Let's move on to the next diagram. This is a battery-powered flashlight with an emitter installed in it.
Take a look at the diagram, perhaps you will see new images for yourself. The power source is shown on the right, this is what a battery or accumulator looks like, the long terminal is plus another name - Cathode, the short one is minus or Anode. For an LED, a plus is connected to the anode (the triangular part of the designation), and a minus is connected to the cathode (looks like a strip on the UGO).
It is necessary to remember that for power sources and consumers the names of the electrodes are reversed. Two arrows emanating from the LED let you know that this device EMMITS light; if the arrows were pointing at it on the contrary, it would be a photodetector. Diodes have the letter designation VDx, where x is the serial number.
Important:
The parts in the diagrams are numbered in columns from top to bottom, from left to right.

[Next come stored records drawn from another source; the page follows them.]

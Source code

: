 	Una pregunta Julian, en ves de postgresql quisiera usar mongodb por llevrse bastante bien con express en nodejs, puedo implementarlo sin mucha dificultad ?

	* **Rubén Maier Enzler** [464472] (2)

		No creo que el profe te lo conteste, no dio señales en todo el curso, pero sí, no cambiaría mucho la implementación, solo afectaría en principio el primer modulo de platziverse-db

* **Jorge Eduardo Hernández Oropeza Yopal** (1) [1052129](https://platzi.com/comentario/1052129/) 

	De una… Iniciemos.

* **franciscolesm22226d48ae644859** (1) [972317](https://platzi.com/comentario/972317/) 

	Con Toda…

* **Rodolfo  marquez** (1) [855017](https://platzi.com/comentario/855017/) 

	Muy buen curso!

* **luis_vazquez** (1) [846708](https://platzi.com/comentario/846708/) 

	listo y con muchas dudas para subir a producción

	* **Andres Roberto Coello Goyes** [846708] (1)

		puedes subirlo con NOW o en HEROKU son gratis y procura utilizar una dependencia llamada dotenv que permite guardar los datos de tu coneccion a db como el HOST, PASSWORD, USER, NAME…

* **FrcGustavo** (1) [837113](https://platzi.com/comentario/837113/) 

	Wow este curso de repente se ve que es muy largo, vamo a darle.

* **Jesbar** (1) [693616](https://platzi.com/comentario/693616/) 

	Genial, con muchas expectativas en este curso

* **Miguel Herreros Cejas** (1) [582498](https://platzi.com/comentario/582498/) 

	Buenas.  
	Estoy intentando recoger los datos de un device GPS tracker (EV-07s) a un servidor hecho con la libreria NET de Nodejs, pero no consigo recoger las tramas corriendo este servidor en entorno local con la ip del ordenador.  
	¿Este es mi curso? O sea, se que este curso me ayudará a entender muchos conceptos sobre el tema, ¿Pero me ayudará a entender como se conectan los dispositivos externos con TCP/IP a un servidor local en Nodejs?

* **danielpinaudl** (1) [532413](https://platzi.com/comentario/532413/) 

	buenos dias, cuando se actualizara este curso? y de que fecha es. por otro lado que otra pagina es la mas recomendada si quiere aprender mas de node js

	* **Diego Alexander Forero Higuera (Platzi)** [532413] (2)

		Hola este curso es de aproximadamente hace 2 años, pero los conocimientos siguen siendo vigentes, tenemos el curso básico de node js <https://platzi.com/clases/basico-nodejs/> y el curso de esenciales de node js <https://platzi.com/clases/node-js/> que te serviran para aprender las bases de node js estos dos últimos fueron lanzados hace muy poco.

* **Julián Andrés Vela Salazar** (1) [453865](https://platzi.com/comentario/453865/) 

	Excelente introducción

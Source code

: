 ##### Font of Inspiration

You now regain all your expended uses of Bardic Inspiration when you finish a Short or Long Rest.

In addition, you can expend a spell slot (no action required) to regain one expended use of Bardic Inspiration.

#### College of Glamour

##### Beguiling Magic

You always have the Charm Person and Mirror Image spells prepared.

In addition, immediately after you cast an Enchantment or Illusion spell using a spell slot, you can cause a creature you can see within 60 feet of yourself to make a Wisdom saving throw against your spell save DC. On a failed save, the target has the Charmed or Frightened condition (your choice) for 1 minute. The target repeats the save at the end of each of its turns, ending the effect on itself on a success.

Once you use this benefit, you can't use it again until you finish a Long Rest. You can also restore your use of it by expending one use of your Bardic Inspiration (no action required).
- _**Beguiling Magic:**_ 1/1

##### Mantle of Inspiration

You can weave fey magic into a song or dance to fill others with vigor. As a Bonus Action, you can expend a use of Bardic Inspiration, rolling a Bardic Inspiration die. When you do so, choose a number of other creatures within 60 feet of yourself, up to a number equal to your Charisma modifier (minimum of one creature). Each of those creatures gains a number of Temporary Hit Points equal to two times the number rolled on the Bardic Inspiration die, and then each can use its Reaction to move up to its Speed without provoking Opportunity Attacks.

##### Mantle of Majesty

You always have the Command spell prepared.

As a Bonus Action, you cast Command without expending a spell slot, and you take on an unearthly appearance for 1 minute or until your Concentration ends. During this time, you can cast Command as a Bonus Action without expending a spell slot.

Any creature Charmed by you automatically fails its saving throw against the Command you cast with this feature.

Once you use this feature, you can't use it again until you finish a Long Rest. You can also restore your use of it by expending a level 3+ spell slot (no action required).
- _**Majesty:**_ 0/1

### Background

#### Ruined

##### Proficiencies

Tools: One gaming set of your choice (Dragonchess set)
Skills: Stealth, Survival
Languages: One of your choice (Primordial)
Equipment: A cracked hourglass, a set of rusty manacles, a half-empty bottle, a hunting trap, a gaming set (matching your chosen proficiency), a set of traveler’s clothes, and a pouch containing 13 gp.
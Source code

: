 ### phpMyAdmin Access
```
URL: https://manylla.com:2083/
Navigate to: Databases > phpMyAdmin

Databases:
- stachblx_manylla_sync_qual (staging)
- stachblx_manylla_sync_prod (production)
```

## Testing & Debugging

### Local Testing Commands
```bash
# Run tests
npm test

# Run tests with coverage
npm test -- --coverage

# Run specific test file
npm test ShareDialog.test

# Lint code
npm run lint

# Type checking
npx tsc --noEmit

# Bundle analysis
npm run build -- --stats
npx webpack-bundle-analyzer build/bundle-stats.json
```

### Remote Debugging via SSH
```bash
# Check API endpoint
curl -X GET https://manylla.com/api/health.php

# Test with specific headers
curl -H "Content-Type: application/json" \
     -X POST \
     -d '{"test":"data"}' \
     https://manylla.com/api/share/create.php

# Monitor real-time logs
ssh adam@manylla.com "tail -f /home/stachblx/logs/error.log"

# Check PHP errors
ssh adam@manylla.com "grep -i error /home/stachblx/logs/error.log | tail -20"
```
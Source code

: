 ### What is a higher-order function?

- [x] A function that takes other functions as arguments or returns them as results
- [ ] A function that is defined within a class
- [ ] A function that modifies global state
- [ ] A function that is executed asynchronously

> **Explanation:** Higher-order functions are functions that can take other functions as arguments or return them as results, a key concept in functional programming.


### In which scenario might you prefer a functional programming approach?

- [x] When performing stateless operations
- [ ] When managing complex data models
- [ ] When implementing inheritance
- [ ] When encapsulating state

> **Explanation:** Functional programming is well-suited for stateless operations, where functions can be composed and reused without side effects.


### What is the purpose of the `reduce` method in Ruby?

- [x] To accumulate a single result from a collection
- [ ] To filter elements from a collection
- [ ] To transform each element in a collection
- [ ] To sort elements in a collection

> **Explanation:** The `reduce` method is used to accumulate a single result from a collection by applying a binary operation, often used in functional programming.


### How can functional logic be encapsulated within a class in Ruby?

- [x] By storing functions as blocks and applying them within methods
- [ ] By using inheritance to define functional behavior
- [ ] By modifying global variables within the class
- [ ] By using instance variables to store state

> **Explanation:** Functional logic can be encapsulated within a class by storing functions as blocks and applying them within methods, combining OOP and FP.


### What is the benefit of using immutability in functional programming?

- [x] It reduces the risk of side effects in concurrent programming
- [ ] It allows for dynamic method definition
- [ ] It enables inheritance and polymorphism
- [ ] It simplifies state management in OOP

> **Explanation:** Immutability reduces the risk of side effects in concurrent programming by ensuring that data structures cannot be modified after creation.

If you add a stabilization unit built to the circuit, the voltage of the power supply will be stabilized. In this case, only from an increase in the supply voltage, with drawdowns lower than Ustabilization, the voltage will pulsate in time with the drawdowns. VD1 is a zener diode, they are switched on in reverse bias (cathode to a point with positive potential). They differ in the magnitude of the stabilization current (Istab) and stabilization voltage (Ustab).
Brief summary:
What can we understand from this diagram? What . It is connected by the primary side (input) to an alternating current network with a voltage of 220 Volts. At its output it has two detachable connections - “+” and “-” and a voltage of 12 V, unstabilized.
Let's move on to even more complex circuits and get acquainted with other elements of electrical circuits.